Elle mène, dans ce sens, la négociation avec les principaux acteurs autour des questions liées au cessez-le-feu, à la pause humanitaire, à la protection civile, à l’assistance humanitaire…

S’agissant de son deuxième rôle, elle est teamleader d’un programme global pour améliorer l’assistance humanitaire dans le monde.

Du haut de ces 20 ans d’engagement pour la paix et la cause humanitaire, Mme Rochdi relève que l’action dans ce domaine requiert un ensemble de qualités et de principes tels que la justice sociale et l’intégrité. “Oeuvrer dans le domaine humanitaire et du maintien de la paix ne se fait pas de manière mécanique ou juste en se basant sur des techniques”, explique-t-elle.

“Il faut un engagement réel, authentique, mais aussi des principes claires”, a-t-elle soutenu, notant que la Charte des Nations Unies “ne doit pas être considérée comme un document à conserver dans les tiroirs, mais quelques choses qui doit guider nos pas et nos négociations”.

Selon elle, “tous les accords de paix qui ont été faits en faisant fi de la justice, de la réconciliation, d’une réelle équité et d’un réel développement ont fini par être violés immédiatement et ces mêmes pays sont retombés dans les violences”.

Ce domaine demande aussi de l’intégrité. “On ne vas pas à la table des négociateurs pour trouver la solution la plus rapide, mais pour trouver des solutions pour la population et par la population”.
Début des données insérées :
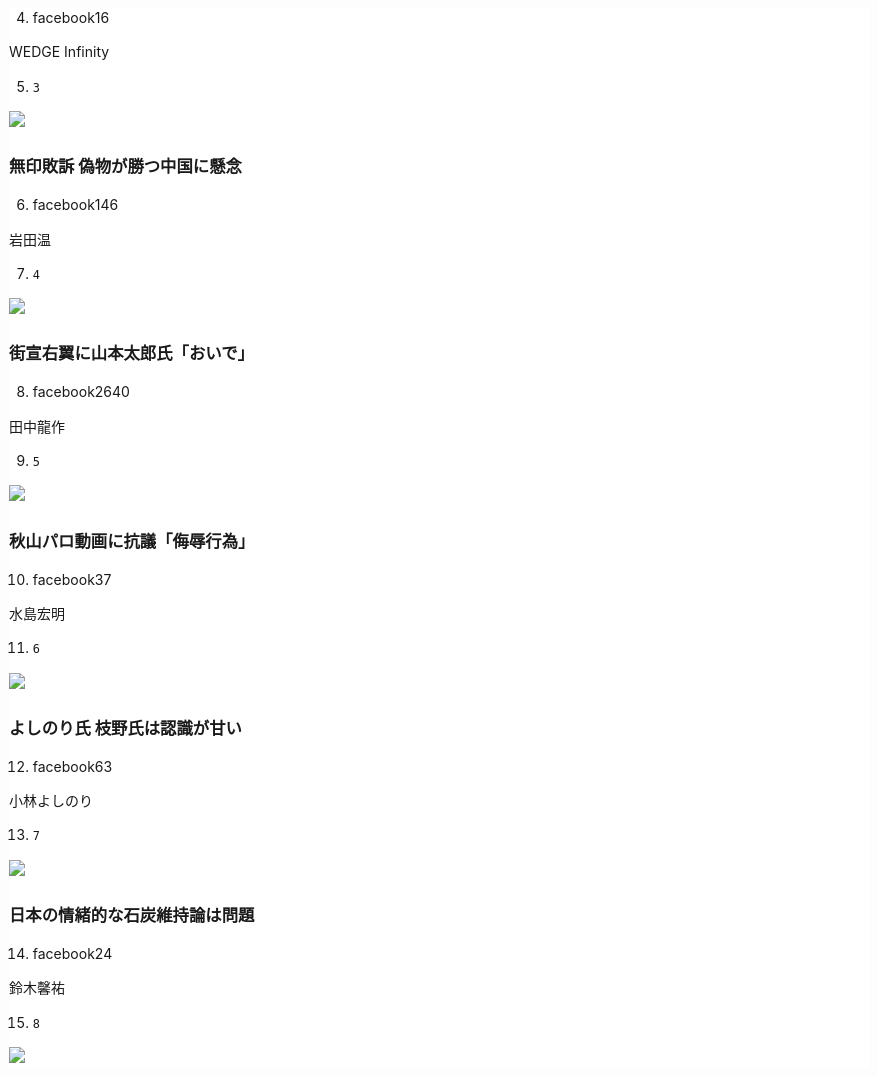 4. facebook16

WEDGE Infinity

5.     3

 ![](https://static.blogos.com/media/member/101706/icon.png?1576479607)

### 無印敗訴 偽物が勝つ中国に懸念

6. facebook146

岩田温

7.     4

 ![](https://static.blogos.com/media/member/225/icon.png?1576479607)

### 街宣右翼に山本太郎氏「おいで」

8. facebook2640

田中龍作

9.     5

 ![](https://static.blogos.com/media/member/55679/icon.png?1576479607)

### 秋山パロ動画に抗議「侮辱行為」

10. facebook37

水島宏明

11.     6

 ![](https://static.blogos.com/media/member/96322/icon.png?1576479607)

### よしのり氏 枝野氏は認識が甘い

12. facebook63

小林よしのり

13.     7

 ![](https://static.blogos.com/media/member/6/icon.png?1576479607)

### 日本の情緒的な石炭維持論は問題

14. facebook24

鈴木馨祐

15.     8

 ![](https://static.blogos.com/media/member/141337/icon.png?1576479607)
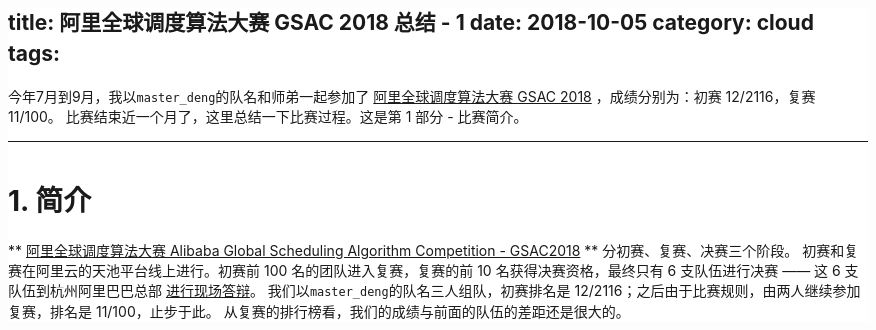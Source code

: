 title: 阿里全球调度算法大赛 GSAC 2018 总结 - 1
date: 2018-10-05
category: cloud
tags:
---

今年7月到9月，我以`master_deng`的队名和师弟一起参加了 [阿里全球调度算法大赛 GSAC 2018](https://tianchi.aliyun.com/competition/information.htm?raceId=231663) ，成绩分别为：初赛 12/2116，复赛 11/100。
比赛结束近一个月了，这里总结一下比赛过程。这是第 1 部分 - 比赛简介。



---

# 1. 简介

** [阿里全球调度算法大赛 Alibaba Global Scheduling Algorithm Competition - GSAC2018](https://tianchi.aliyun.com/competition/information.htm?raceId=231663) ** 分初赛、复赛、决赛三个阶段。
初赛和复赛在阿里云的天池平台线上进行。初赛前 100 名的团队进入复赛，复赛的前 10 名获得决赛资格，最终只有 6 支队伍进行决赛 —— 这 6 支队伍到杭州阿里巴巴总部 [进行现场答辩](https://tianchi.aliyun.com/forum/videoStream.html?postsId=23470#postsId=23470)。
我们以`master_deng`的队名三人组队，初赛排名是 12/2116；之后由于比赛规则，由两人继续参加复赛，排名是 11/100，止步于此。
从复赛的排行榜看，我们的成绩与前面的队伍的差距还是很大的。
Le travail en équipe est également déterminant dans ce domaine, relève-t-elle: “étant donné la complexité des conflits et des crises humanitaires, aucune organisation, aucun pays et aucune région ne peut aujourd’hui faire cavalier seul pour relever les défis complexes qui se posent.

“Il est primordial de s’inscrire dans un partenariat gagnant-gagnant, dans le respect des uns et des autres, et de la reconnaissance de la valeur ajoutée des autres”, a-t-elle préconisé.

Dans ce milieu “très masculin” de l’humanitaire et de maintien de la paix, au regard des conditions de travail très difficiles et de l’insécurité dans des pays qui sont confrontés à beaucoup de défis, Mme Rochdi a dû travailler dur, en tant que femme, pour s’imposer et pour que son travail soit reconnu et apprécié.

“On a tendance à réduire la capacité des femmes à trouver des solutions alors que dans ce domaine, précisément, il est demandé beaucoup d’empathie au regard des souffrances des populations, des horreurs et des atrocités commises”.

Le fait d’avoir cette empathie et d’être élevée dans un esprit de solidarité l’a beaucoup aidée à tisser des liens de confiance avec les populations et les communautés pour mieux les assister et mieux les accompagner.

Pour Mme Rochid, l’action humanitaire est une responsabilité collective qui incombe à chacun et à tous.